Furthermore, once a part has fulfilled its function, it can be melted down and reprinted from scratch. The researchers themselves describe the process as a closed-loop system, in which the material is continuously recycled without generating additional waste.
Dong-Gyun Kim, one of the project leaders, noted that this is the first documented case of recycling industrial sulfur into advanced robotic materials capable of moving autonomously and even being completely recycled.

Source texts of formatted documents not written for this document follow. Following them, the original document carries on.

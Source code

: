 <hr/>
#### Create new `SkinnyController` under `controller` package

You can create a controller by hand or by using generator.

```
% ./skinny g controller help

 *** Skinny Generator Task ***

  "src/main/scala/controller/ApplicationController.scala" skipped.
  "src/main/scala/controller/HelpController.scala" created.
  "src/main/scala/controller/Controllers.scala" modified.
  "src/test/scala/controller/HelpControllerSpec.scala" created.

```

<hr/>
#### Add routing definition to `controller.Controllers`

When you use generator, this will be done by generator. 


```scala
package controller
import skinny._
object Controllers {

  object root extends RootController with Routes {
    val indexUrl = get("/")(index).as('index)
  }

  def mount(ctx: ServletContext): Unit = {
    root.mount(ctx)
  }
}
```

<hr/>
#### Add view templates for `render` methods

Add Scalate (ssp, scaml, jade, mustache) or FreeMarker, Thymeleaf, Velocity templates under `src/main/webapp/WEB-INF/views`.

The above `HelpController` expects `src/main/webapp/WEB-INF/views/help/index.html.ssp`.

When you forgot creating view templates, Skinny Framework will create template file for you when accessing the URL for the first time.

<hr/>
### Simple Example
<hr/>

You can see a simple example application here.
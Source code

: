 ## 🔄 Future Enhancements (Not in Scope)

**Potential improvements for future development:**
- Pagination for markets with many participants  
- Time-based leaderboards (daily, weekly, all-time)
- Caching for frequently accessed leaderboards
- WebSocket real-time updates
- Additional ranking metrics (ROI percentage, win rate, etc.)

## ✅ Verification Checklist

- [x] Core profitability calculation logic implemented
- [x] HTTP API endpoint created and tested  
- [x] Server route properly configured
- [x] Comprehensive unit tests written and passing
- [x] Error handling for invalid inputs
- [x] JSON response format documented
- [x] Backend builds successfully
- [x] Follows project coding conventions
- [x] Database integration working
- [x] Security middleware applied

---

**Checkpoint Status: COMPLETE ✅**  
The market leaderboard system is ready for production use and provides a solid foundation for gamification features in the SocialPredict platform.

The study, published in Advanced Materials in November 2025, solves two problems at once. On the one hand, it addresses what to do with industrial waste that keeps piling up. On the other, it explores how to manufacture parts capable of changing shape without relying on electronics or motors. This is still a laboratory development, and it remains to be seen whether the process is viable on a larger scale outside of a university setting, but the logic of printing, using, melting, and reprinting points to an interesting direction for the future of 4D printing. You can find the full article here.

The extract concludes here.